Records from a dataset
▬▬▬▬▬▬

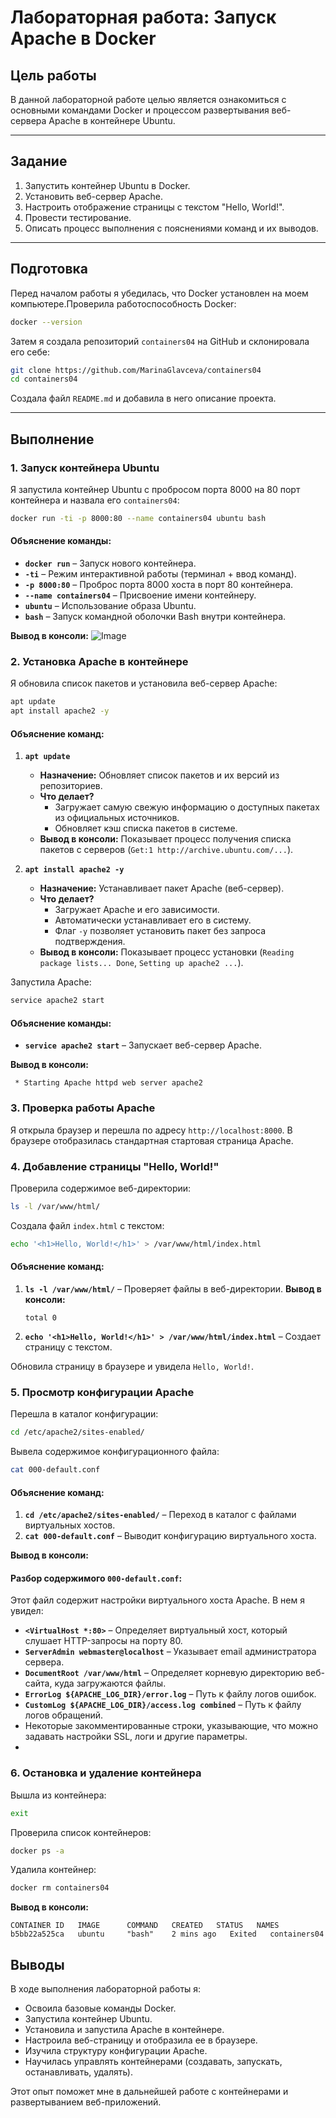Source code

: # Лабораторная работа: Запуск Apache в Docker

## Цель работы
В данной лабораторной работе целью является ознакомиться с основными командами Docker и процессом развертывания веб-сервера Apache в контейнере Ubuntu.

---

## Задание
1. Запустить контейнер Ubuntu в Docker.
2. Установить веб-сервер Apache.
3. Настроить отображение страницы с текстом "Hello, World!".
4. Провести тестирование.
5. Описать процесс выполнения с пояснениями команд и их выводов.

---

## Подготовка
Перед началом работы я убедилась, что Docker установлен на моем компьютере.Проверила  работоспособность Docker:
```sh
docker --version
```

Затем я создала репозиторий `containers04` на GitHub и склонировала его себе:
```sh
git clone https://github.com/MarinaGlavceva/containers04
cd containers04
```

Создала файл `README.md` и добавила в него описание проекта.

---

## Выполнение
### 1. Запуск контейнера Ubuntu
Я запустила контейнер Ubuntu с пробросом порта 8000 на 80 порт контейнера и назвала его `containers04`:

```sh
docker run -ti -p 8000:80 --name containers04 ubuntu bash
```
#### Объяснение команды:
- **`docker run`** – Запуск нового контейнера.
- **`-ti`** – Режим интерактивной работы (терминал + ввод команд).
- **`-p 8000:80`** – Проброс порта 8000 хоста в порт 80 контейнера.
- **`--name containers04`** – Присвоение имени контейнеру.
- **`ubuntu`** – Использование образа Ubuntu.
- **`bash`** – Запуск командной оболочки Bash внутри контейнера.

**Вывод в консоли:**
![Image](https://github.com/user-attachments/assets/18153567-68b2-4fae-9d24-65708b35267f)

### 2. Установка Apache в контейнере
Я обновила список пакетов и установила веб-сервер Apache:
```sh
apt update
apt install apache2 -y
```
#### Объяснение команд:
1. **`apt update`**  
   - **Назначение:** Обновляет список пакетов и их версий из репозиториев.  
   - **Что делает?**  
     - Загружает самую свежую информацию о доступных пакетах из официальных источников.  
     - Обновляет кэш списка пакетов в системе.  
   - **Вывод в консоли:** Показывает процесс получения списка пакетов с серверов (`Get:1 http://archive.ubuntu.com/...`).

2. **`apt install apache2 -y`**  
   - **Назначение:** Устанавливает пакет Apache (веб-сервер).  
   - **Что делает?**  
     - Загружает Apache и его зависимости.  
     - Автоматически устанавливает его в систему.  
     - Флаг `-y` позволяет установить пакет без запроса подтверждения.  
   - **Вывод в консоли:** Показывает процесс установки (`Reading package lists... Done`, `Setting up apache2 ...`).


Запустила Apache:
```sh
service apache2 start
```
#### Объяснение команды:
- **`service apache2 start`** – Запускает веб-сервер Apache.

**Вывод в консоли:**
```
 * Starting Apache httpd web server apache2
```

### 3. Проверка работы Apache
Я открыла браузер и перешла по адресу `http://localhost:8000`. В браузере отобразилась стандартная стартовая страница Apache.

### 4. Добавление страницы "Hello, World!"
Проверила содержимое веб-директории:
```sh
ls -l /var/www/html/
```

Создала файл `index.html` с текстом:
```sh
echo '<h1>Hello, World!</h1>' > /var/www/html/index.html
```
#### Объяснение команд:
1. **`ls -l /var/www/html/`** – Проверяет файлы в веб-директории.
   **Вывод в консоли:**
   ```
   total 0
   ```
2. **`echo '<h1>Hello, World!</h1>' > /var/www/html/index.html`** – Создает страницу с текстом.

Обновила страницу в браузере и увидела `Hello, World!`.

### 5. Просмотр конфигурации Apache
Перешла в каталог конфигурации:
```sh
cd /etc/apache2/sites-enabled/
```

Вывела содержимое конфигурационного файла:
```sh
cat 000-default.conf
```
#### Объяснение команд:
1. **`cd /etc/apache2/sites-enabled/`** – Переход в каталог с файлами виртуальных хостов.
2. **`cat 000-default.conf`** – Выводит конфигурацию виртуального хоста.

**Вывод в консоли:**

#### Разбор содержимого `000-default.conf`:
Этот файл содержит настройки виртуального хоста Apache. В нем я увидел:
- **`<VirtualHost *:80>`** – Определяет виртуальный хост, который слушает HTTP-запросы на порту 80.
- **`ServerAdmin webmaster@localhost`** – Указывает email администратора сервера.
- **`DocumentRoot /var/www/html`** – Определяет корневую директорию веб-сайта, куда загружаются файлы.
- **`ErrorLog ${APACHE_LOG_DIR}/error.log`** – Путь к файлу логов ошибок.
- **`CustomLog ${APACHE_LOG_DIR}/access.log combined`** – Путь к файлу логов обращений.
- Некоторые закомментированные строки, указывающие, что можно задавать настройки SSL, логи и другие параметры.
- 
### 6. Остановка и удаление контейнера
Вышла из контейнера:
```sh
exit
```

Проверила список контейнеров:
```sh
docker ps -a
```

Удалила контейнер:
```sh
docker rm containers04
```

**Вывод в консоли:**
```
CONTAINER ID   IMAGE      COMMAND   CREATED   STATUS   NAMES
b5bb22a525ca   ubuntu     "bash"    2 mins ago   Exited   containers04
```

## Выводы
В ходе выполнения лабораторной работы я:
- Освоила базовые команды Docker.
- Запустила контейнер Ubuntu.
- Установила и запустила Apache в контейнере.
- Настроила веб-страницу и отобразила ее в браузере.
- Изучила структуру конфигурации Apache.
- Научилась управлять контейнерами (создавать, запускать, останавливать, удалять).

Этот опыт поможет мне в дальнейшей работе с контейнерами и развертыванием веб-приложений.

▬▬▬▬▬▬

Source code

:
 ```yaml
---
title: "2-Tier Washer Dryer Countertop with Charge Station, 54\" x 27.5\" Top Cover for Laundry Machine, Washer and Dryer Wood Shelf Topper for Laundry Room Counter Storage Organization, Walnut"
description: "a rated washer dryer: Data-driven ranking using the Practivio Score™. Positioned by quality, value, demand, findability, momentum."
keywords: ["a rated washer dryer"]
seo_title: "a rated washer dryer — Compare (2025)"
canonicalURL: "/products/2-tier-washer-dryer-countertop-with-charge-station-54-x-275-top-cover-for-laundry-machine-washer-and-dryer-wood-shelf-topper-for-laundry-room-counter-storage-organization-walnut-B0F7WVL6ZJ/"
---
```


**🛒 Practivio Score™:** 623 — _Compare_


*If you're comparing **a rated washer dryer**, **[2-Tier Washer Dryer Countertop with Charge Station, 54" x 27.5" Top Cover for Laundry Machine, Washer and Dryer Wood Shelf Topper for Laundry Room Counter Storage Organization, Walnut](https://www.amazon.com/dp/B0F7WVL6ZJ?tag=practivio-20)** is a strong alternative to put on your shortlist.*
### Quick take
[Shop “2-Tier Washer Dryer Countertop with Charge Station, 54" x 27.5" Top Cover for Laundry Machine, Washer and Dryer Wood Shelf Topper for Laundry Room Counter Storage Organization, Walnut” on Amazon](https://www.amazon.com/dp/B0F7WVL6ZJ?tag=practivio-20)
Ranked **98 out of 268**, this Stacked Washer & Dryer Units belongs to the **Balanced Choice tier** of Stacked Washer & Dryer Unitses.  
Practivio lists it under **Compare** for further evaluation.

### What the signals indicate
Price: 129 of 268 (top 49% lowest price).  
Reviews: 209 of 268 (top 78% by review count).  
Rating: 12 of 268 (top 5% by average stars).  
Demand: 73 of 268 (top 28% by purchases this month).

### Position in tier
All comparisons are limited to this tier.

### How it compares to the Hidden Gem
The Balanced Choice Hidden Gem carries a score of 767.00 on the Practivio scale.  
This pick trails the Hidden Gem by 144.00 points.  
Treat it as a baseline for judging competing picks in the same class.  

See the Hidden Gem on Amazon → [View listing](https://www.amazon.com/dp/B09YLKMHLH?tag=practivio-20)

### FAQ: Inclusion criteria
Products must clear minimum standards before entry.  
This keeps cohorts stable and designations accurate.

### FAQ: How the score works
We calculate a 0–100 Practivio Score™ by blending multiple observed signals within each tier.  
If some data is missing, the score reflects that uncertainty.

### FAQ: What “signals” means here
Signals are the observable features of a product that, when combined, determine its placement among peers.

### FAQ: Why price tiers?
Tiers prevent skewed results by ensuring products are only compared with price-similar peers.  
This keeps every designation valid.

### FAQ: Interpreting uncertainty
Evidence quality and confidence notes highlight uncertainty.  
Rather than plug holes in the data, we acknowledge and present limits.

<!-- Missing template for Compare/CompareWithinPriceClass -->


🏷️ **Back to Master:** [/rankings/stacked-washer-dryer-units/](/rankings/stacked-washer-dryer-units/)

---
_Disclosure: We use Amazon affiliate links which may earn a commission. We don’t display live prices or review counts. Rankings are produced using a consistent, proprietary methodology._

▬▬▬▬▬▬

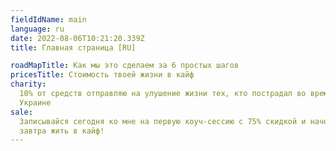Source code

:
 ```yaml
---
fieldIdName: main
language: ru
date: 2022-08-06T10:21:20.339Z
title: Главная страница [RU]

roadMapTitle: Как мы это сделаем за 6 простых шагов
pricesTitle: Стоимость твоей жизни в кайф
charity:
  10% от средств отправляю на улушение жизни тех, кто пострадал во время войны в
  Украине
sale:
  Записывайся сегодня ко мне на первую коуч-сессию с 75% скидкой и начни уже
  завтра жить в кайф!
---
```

▬▬▬▬▬▬

__REQUIRED ACTION__:
Will you return exactly the lines above from the one with "- **Вывод в консоли:** Показывает процесс получения" down to the one with "### 3. Проверка работы Apache", counting both as part of the range?

__TASK RESPONSE__:
   - **Вывод в консоли:** Показывает процесс получения списка пакетов с серверов (`Get:1 http://archive.ubuntu.com/...`).

2. **`apt install apache2 -y`**  
   - **Назначение:** Устанавливает пакет Apache (веб-сервер).  
   - **Что делает?**  
     - Загружает Apache и его зависимости.  
     - Автоматически устанавливает его в систему.  
     - Флаг `-y` позволяет установить пакет без запроса подтверждения.  
   - **Вывод в консоли:** Показывает процесс установки (`Reading package lists... Done`, `Setting up apache2 ...`).


Запустила Apache:
```sh
service apache2 start
```
#### Объяснение команды:
- **`service apache2 start`** – Запускает веб-сервер Apache.

**Вывод в консоли:**
```
 * Starting Apache httpd web server apache2
```

### 3. Проверка работы Apache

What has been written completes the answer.